En 2017 s’ouvraient les premières Micro-Folies en France. La région Centre-Val de Loire en compte à ce jour 24. Conçus pour tenir dans de petits espaces, ces musées numériques sont autant de portes ouvertes sur la culture, pour se distraire et apprendre, gratuitement. Deux types de territoires sont particulièrement concernés par leur implantation : les quartiers prioritaires (QPV) et les territoires ruraux.
Par Izabel Tognarelli.
Vous souvenez-vous des « folies », ces maisons de campagne très prisées des bourgeois et aristocrates du XVIIIᵉ siècle ? Elles étaient entourées de jardins parsemés de « fabriques » – autrement dit de petits édifices, pagodes, naumachies, la liste est baroque – qui faisaient de ces jardins de véritables cabinets de curiosité en plein air. En dotant le parc de La Villette de 26 édifices rouges, qui abritent pour certains des lieux de culture ou de loisirs, l’architecte Bernard Tschumi faisait directement écho aux « folies » du siècle des Lumières. En devenant président de l’Établissement public du parc et de la grande halle de la Villette en 2015, Didier Fusillier lança le projet des Micro-Folies, destinées à déborder du parc, investir les quartiers de la Seine-Saint-Denis toute proche, avant de gagner toute la France. La première Micro-Folie a ouvert ses portes en 2017, à Sevran. En région Centre-Val de Loire, la ville de Dreux fut pionnière en 2018, suivie de Pithiviers et Courtenay en 2019, puis de Vierzon en 2020.
Micro-Folie ? Quésaco ?
Avec l’essor des Micro-Folies ces derniers mois, cette question n’en sera bientôt plus une, car la méconnaissance du grand public est en train de se combler. Pour faire simple, il s’agit d’un musée numérique, qui met la culture à portée de tout un chacun. Suzanne Brunel, responsable opérationnelle pour le déploiement des Micro-Folies en région Centre-Val de Loire, est notre interlocutrice : « Il s’agit d’une part de mettre en avant des chefs-d’œuvre nationaux partout en France, avec de grands établissements comme le Louvre, le musée Pompidou, l’Opéra de Paris, mais aussi de mettre à disposition des contenus de collections régionales et internationales, ce qui permet de faire circuler la culture ». Seize collections sont actuellement disponibles, celle de Notre-Dame de Paris, la 17ᵉ, va être inaugurée le 23 janvier, tandis que la collection de la région Centre-Val de Loire a été inaugurée en octobre 2023.

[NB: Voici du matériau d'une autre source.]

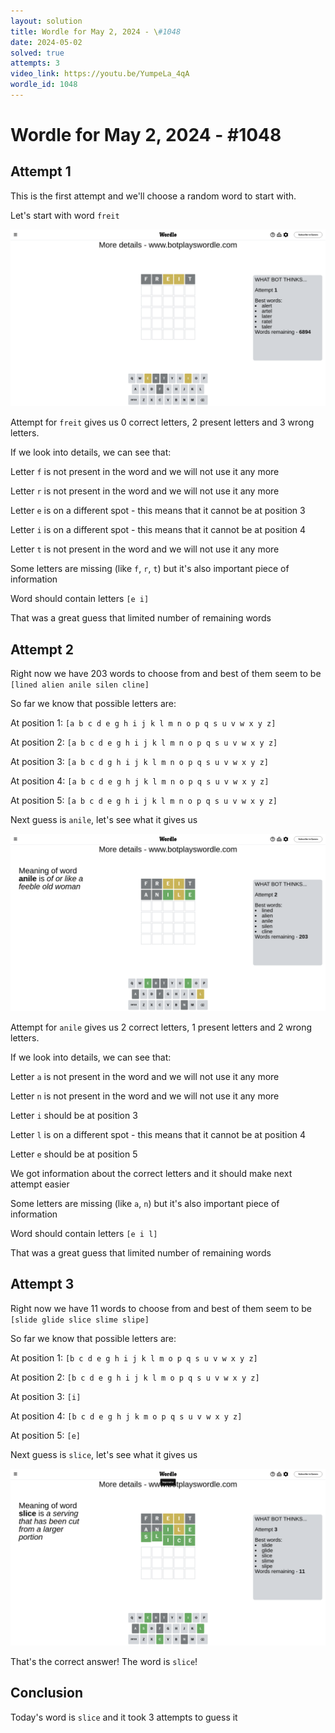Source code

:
```yaml
---
layout: solution
title: Wordle for May 2, 2024 - \#1048
date: 2024-05-02
solved: true
attempts: 3
video_link: https://youtu.be/YumpeLa_4qA
wordle_id: 1048
---
```


# Wordle for May 2, 2024 - \#1048

## Attempt 1

This is the first attempt and we'll choose a random word to start with.

Let's start with word `freit`

![Attempt 1](2024-05-02/attempt-1.png)

Attempt for `freit` gives us 0 correct letters, 2 present letters and 3 wrong letters.

If we look into details, we can see that:

Letter `f` is not present in the word and we will not use it any more

Letter `r` is not present in the word and we will not use it any more

Letter `e` is on a different spot - this means that it cannot be at position 3

Letter `i` is on a different spot - this means that it cannot be at position 4

Letter `t` is not present in the word and we will not use it any more

Some letters are missing (like `f`, `r`, `t`) but it's also important piece of information

Word should contain letters `[e i]`

That was a great guess that limited number of remaining words



## Attempt 2

Right now we have 203 words to choose from and best of them seem to be `[lined alien anile silen cline]`

So far we know that possible letters are:

At position 1: `[a b c d e g h i j k l m n o p q s u v w x y z]`

At position 2: `[a b c d e g h i j k l m n o p q s u v w x y z]`

At position 3: `[a b c d g h i j k l m n o p q s u v w x y z]`

At position 4: `[a b c d e g h j k l m n o p q s u v w x y z]`

At position 5: `[a b c d e g h i j k l m n o p q s u v w x y z]`

Next guess is `anile`, let's see what it gives us

![Attempt 2](2024-05-02/attempt-2.png)

Attempt for `anile` gives us 2 correct letters, 1 present letters and 2 wrong letters.

If we look into details, we can see that:

Letter `a` is not present in the word and we will not use it any more

Letter `n` is not present in the word and we will not use it any more

Letter `i` should be at position 3

Letter `l` is on a different spot - this means that it cannot be at position 4

Letter `e` should be at position 5

We got information about the correct letters and it should make next attempt easier

Some letters are missing (like `a`, `n`) but it's also important piece of information

Word should contain letters `[e i l]`

That was a great guess that limited number of remaining words



## Attempt 3

Right now we have 11 words to choose from and best of them seem to be `[slide glide slice slime slipe]`

So far we know that possible letters are:

At position 1: `[b c d e g h i j k l m o p q s u v w x y z]`

At position 2: `[b c d e g h i j k l m o p q s u v w x y z]`

At position 3: `[i]`

At position 4: `[b c d e g h j k m o p q s u v w x y z]`

At position 5: `[e]`

Next guess is `slice`, let's see what it gives us

![Attempt 3](2024-05-02/attempt-3.png)

That's the correct answer! The word is `slice`!

## Conclusion

Today's word is `slice` and it took 3 attempts to guess it

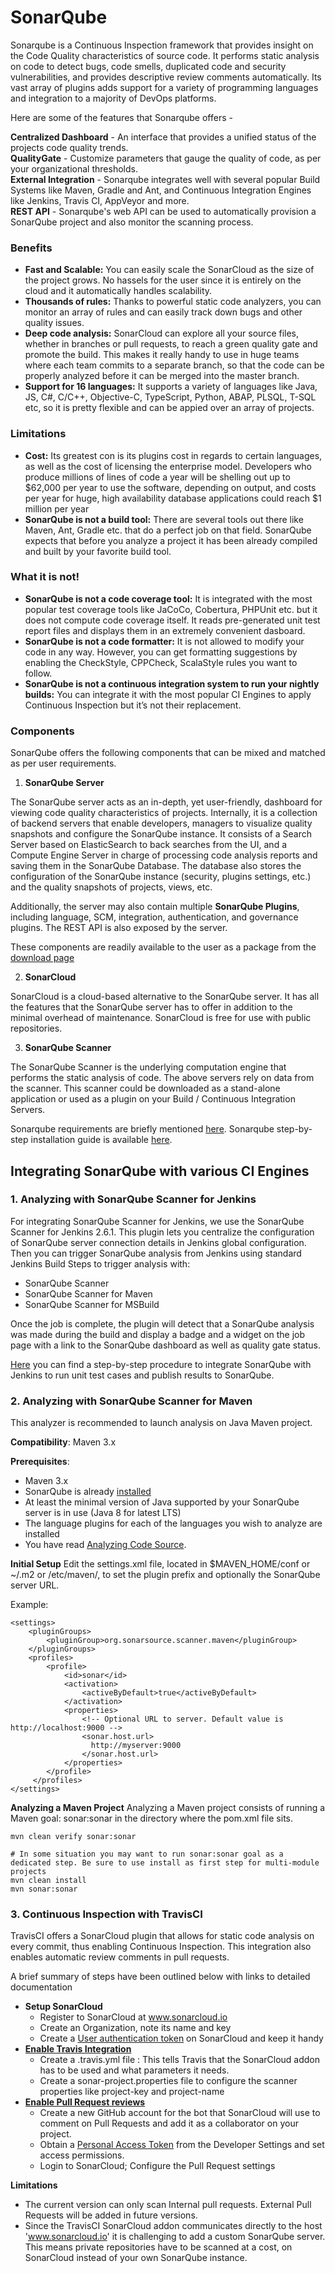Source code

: # SonarQube 

Sonarqube is a Continuous Inspection framework that provides insight on the Code Quality characteristics of source code. It performs static analysis on code to detect bugs, code smells, duplicated code and security vulnerabilities, and provides descriptive review comments automatically. Its vast array of plugins adds support for a variety of programming languages and integration to a majority of DevOps platforms.

Here are some of the features that Sonarqube offers - 

**Centralized Dashboard** - An interface that provides a unified status of the projects code quality trends.    
**QualityGate** - Customize parameters that gauge the quality of code, as per your organizational thresholds.  
**External Integration** - Sonarqube integrates well with several popular Build Systems like Maven, Gradle and Ant, and Continuous Integration Engines like Jenkins, Travis CI, AppVeyor and more.    
**REST API** - Sonarqube's web API can be used to automatically provision a SonarQube project and also monitor the scanning process.  

### Benefits
* **Fast and Scalable:** You can easily scale the SonarCloud as the size of the project grows. No hassels for the user since it is entirely on the cloud and it automatically handles scalability.  
* **Thousands of rules:** Thanks to powerful static code analyzers, you can monitor an array of rules and can easily track down bugs and other quality issues.
* **Deep code analysis:** SonarCloud can explore all your source files, whether in branches or pull requests, to reach a green quality gate and promote the build. This makes it really handy to use in huge teams where each team commits to a separate branch, so that the code can be properly analyzed before it can be merged into the master branch.
* **Support for 16 languages:** It supports a variety of languages like Java, JS, C#, C/C++, Objective-C, TypeScript, Python, ABAP, PLSQL, T-SQL etc, so it is pretty flexible and can be appied over an array of projects.  

### Limitations
* **Cost:** Its greatest con is its plugins cost in regards to certain languages, as well as the cost of licensing the enterprise model. Developers who produce millions of lines of code a year will be shelling out up to $62,000 per year to use the software, depending on output, and costs per year for huge, high availability database applications could reach $1 million per year
* **SonarQube is not a build tool:** There are several tools out there like Maven, Ant, Gradle etc. that do a perfect job on that field. SonarQube expects that before you analyze a project it has been already compiled and built by your favorite build tool.

### What it is not!

* **SonarQube is not a code coverage tool:** It is integrated with the most popular test coverage tools like JaCoCo, Cobertura, PHPUnit etc. but it does not compute code coverage itself. It reads pre-generated unit test report files and displays them in an extremely convenient dasboard.
* **SonarQube is not a code formatter:** It is not allowed to modify your code in any way. However, you can get formatting suggestions by enabling the CheckStyle, CPPCheck, ScalaStyle rules you want to follow.
* **SonarQube is not a continuous integration system to run your nightly builds:** You can integrate it with the most popular CI Engines to apply Continuous Inspection but it’s not their replacement.

### Components

SonarQube offers the following components that can be mixed and matched as per user requirements.

1) **SonarQube Server** 

The SonarQube server acts as an in-depth, yet user-friendly, dashboard for viewing code quality characteristics of projects. Internally, it is a collection of backend servers that enable developers, managers to visualize quality snapshots and configure the SonarQube instance. It consists of a Search Server based on ElasticSearch to back searches from the UI, and a Compute Engine Server in charge of processing code analysis reports and saving them in the SonarQube Database. The database also stores the configuration of the SonarQube instance (security, plugins settings, etc.) and the quality snapshots of projects, views, etc.
   
Additionally, the server may also contain multiple **SonarQube Plugins**, including language, SCM, integration, authentication, and governance plugins. The REST API is also exposed by the server. 
 
These components are readily available to the user as a package from the [download page](https://www.sonarqube.org/downloads/)

2) **SonarCloud** 

SonarCloud is a cloud-based alternative to the SonarQube server. It has all the features that the SonarQube server has to offer in addition to the minimal overhead of maintenance. SonarCloud is free for use with public repositories. 

3) **SonarQube Scanner** 

The SonarQube Scanner is the underlying computation engine that performs the static analysis of code. The above servers rely on data from the scanner. This scanner could be downloaded as a stand-alone application or used as a plugin on your Build / Continuous Integration Servers.

Sonarqube requirements are briefly mentioned [here](./requirements.md).
Sonarqube step-by-step installation guide is available [here](./setup.md).

## Integrating SonarQube with various CI Engines
### 1. Analyzing with SonarQube Scanner for Jenkins
For integrating SonarQube Scanner for Jenkins, we use the SonarQube Scanner for Jenkins 2.6.1. This plugin lets you centralize the configuration of SonarQube server connection details in Jenkins global configuration. Then you can trigger SonarQube analysis from Jenkins using standard Jenkins Build Steps to trigger analysis with:
* SonarQube Scanner
* SonarQube Scanner for Maven
* SonarQube Scanner for MSBuild

Once the job is complete, the plugin will detect that a SonarQube analysis was made during the build and display a badge and a widget on the job page with a link to the SonarQube dashboard as well as quality gate status. 

[Here](https://github.ncsu.edu/rcoutin/SonarQube/blob/master/SonarQubeWithJenkins.md) you can find a step-by-step procedure to integrate SonarQube with Jenkins to run unit test cases and publish results to SonarQube.

### 2. Analyzing with SonarQube Scanner for Maven
This analyzer is recommended to launch analysis on Java Maven project.

**Compatibility**: Maven 3.x

**Prerequisites**:
* Maven 3.x
* SonarQube is already [installed](https://docs.sonarqube.org/display/SONAR/Installing+the+Server)
* At least the minimal version of Java supported by your SonarQube server is in use (Java 8 for latest LTS)
* The language plugins for each of the languages you wish to analyze are installed
* You have read [Analyzing Code Source](https://docs.sonarqube.org/display/SONAR/Analyzing+Source+Code). 

**Initial Setup**
Edit the settings.xml file, located in $MAVEN_HOME/conf or ~/.m2 or /etc/maven/, to set the plugin prefix and optionally the SonarQube server URL.

Example: 
```
<settings>
    <pluginGroups>
        <pluginGroup>org.sonarsource.scanner.maven</pluginGroup>
    </pluginGroups>
    <profiles>
        <profile>
            <id>sonar</id>
            <activation>
                <activeByDefault>true</activeByDefault>
            </activation>
            <properties>
                <!-- Optional URL to server. Default value is http://localhost:9000 -->
                <sonar.host.url>
                  http://myserver:9000
                </sonar.host.url>
            </properties>
        </profile>
     </profiles>
</settings>
```

**Analyzing a Maven Project**
Analyzing a Maven project consists of running a Maven goal: sonar:sonar in the directory where the pom.xml file sits.
```
mvn clean verify sonar:sonar
  
# In some situation you may want to run sonar:sonar goal as a dedicated step. Be sure to use install as first step for multi-module projects
mvn clean install
mvn sonar:sonar
```
### 3. Continuous Inspection with TravisCI 

TravisCI offers a SonarCloud plugin that allows for static code analysis on every commit, thus enabling Continuous Inspection. This integration also enables automatic review comments in pull requests.

A brief summary of steps have been outlined below with links to detailed documentation

* **Setup SonarCloud**   
   * Register to SonarCloud at www.sonarcloud.io  
   * Create an Organization, note its name and key  
   * Create a [User authentication token](https://sonarcloud.io/account/security) on SonarCloud and keep it handy  
* [**Enable Travis Integration**](https://docs.travis-ci.com/user/sonarcloud/)  
   * Create a .travis.yml file : This tells Travis that the SonarCloud addon has to be used and what parameters it needs.  
   * Create a sonar-project.properties file to configure the scanner properties like project-key and project-name
* [**Enable Pull Request reviews**](https://docs.travis-ci.com/user/sonarcloud/#Analysis-of-internal-pull-requests)  
   * Create a new GitHub account for the bot that SonarCloud will use to comment on Pull Requests and add it as a collaborator on your project. 
   * Obtain a [Personal Access Token](https://help.github.com/articles/creating-an-access-token-for-command-line-use/) from the Developer Settings and set access permissions.   
   * Login to SonarCloud; Configure the Pull Request settings

**Limitations**  
* The current version can only scan Internal pull requests. External Pull Requests will be added in future versions. 
* Since the TravisCI SonarCloud addon communicates directly to the host 'www.sonarcloud.io' it is challenging to add a custom SonarQube server. This means private repositories have to be scanned at a cost, on SonarCloud instead of your own SonarQube instance.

Les Micro-Folies peuvent s’implanter partout. À Dreux, elle est installée dans un quartier. Celle de Pithiviers est en centre-ville, dans un musée jusque-là fermé. Celle de Montargis, qui vient d’ouvrir ses portes, a trouvé sa place à l’arrière du musée Girodet et fait partie de ces Micro-Folies capables d’embarquer le matériel, tout comme celle de Nogent-sur-Vernisson, encore en gestation. Celle de Montargis se rendra en itinérance dans les quartiers prioritaires de la ville, tandis que celle de Nogent-sur-Vernisson ira au plus près des habitants des communes du canton de Châtillon-Coligny, avec l’ambition d’aller jusqu’à Lorris, territoires ruraux fragiles classés en ZRR. Car parmi les grands objectifs des Micro-Folies, il y a la proximité.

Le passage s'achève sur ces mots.